Ciężar błękitu
Wyrywam sobie skrzydła brudne,
podaj mi życie z ust do ust,
słyszysz dudnienie? to na trumnę
ziemię już w mój rzucają grób.
Ucałuj w bliznach neurotycznych
przeguby moich drżących rąk,
a wtedy może przyznasz i ty,
że życie ma ze śmierci coś.
Serce schowane w bieliźniarce
to wszystko, co po matce mam,
zimnych popiołów pełne, martwe,
czasem przez wiatr coś krzyczy w snach.
Ja — wieczne dziecko z duszą starca
kamienie rzucam w szyby dni,
a w TV Live za pięć dwunasta
kamienie we mnie rzuca zły
Bóg, że pytaniem on jest dla mnie
a odpowiedzią nigdy nie,
chodź, gdzie dobranoc mówi diabeł,
gdzie nas nie znajdą Bóg i Śmierć.
Komentarze (39)
Wiersz. Lubię.
Pozdrawiam.
TAK...
Czarku :)
*
(...jak kiedyś Ktoś mi powiedział "Jeśli nie możesz
latać, wspinaj się. Po swojemu")
/mi ja my się
nie ty mi
droga mi/
Witam.
Wiersz, zatrzymał, swoim jak dla mnie, dramatycznym
wręcz przekazem, w emocjach.
Na TAK!
Pozdrawiam.:)
.
:))
Peel przygłuchy to i odpowiedzi nie słucha ;)

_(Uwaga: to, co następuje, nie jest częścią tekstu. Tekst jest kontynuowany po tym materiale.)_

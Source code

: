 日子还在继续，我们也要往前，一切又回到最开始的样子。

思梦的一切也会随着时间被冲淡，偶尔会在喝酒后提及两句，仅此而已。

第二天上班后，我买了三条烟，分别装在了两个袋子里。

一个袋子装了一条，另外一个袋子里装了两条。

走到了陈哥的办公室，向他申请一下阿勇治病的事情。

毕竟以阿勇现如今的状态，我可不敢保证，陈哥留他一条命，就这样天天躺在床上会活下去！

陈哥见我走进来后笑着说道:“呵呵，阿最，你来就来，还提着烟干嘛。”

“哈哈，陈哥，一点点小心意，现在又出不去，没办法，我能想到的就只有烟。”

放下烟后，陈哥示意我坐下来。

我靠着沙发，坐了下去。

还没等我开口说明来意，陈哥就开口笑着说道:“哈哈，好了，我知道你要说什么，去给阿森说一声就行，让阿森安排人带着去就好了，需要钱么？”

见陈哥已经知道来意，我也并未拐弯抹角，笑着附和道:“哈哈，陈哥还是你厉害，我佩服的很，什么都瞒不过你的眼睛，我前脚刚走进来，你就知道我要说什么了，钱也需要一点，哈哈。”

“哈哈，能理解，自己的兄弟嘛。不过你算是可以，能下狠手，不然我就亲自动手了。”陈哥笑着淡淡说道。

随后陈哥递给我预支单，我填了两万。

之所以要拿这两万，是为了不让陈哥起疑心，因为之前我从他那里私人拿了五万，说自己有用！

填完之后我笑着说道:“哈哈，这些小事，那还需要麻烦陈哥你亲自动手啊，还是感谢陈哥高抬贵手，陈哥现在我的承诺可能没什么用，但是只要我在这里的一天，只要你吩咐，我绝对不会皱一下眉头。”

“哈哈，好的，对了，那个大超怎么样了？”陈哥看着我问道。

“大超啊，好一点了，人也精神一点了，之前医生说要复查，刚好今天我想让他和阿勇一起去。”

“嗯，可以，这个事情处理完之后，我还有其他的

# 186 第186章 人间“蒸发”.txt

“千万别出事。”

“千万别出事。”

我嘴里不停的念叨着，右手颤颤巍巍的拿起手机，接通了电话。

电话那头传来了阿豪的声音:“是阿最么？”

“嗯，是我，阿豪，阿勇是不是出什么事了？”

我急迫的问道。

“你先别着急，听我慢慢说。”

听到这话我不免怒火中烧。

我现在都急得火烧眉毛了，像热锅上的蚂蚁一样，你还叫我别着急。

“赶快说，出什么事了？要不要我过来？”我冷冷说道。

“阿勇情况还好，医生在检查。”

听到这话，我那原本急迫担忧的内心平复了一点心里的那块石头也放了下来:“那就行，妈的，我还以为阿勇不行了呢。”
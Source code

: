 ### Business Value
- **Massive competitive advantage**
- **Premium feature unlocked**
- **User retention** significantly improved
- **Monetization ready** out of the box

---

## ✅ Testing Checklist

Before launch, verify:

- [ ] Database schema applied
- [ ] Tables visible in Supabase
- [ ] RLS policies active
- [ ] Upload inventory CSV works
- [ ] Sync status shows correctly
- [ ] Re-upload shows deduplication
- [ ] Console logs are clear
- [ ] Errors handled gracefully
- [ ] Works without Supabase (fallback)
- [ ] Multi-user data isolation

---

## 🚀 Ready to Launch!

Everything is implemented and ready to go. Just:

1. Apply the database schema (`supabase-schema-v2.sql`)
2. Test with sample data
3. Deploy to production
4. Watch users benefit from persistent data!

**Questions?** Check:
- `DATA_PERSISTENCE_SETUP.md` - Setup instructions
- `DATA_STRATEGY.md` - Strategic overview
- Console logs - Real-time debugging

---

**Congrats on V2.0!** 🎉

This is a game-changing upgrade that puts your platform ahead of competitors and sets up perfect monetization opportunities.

Bóg nie jest zły jeno wkurzony...tak samo jak peel :)
Wiersz super napisany! Pozdrawiam Vzarku :)
Za to pięknie fruwasz na skrzydłach poezji.
Kto powiedział, że musimy znać odpowiedź na wszystkie
pytania? A ze skrzydeł, które dziś tylko wyczuwasz,
jutro zrobisz użytek.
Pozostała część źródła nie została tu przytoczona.